Una vicenda non certo regolare dal punto di vista amministrativo, tant’è che si trova al centro di un famoso ricorso presentato pochi mesi dopo al TAR di Catania. In un primo momento i giudici riconobbero l’urgenza del ricorso, considerate le gravi implicazioni sulla salute pubblica dei fatti contestati, e ne stabilirono la trattazione alla prima data utile, ovvero nel febbraio 2019. Ma poi (chissà come mai), vennero sostituiti da altri giudici che non sembrano finora aver riconosciuto tale urgenza. Infatti la decisione, per un motivo o per un altro, è stata di volta in volta rimandata. 

Nel frattempo anche il Commissario Straordinario di San Filippo del Mela ed il Sindaco Metropolitano di Messina dell’epoca si accorsero del grave errore e chiesero al nuovo Ministro dell’Ambiente Costa di correggerlo. Si trattava in pratica di annullare la famigerata Conferenza dei servizi, evidentemente illegittima, che fece fuori le prescrizioni sanitarie. Analoga richiesta l’abbiamo fatta anche noi, in una lettera consegnata brevi manu e discussa con il Ministro durante la sua visita a Milazzo del maggio 2019. Ma il Ministro Costa nulla ha fatto in questo senso, permettendo alla Raffineria di continuare ad inquinare indisturbata.

Un’altra occasione mancata di decarbonizzazione è stata quella del Piano di tutela della qualità dell’aria, approvato dalla Regione nell’estate 2018. Le misure del Piano si articolavano in due step:  il primo, riconosciuto come raggiungibile anche dalla stessa RAM, sarebbe entrato in vigore nel 2022, mentre l’altro, contestato dai gruppi petroliferi, nel 2027. In entrambi i casi si trattava sempre di decarbonizzare le raffinerie, ovvero di sostituire i combustibili oleosi con quelli gassosi. Ripartì la solita crociata anti-decarbonizzazione, con il pieno coinvolgimento di sindacati fiancheggiatori e mass-media. Dal canto suo, il governo regionale si mostrò disposto a venire incontro ai petrolieri. Ma a togliergli le castagne al fuoco ci pensarono i giudici del Tar di Palermo, che dopo ben otto mesi di “riflessione” decisero di annullare tutti i limiti previsti nel Piano per raffinerie e altre industrie inquinanti, scongiurando anche stavolta la decarbonizzazione.

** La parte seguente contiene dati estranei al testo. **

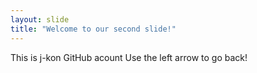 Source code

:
 ```yaml
---
layout: slide
title: "Welcome to our second slide!"
---
```

This is j-kon GitHub acount
Use the left arrow to go back!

Capitolo chiuso quindi? Non di certo. Nel novembre 2020 il verificatore nominato dal Tar di Catania ha dato ragione al ricorso contro l’AIA della Raffineria di Milazzo: ha riconosciuto che l’accantonamento delle prescrizioni sanitarie ha fatto sparire persino diversi limiti già vigenti prima del 2018. Pur di non andare incontro ad una sconfitta certa, il Ministero dell’Ambiente ha quindi deciso di avviare un nuovo riesame dell’A.I.A. della Raffineria, chiedendo, con questa scusa, l’ennesimo rinvio (accordato) della decisione dei giudici del Tar di Catania. 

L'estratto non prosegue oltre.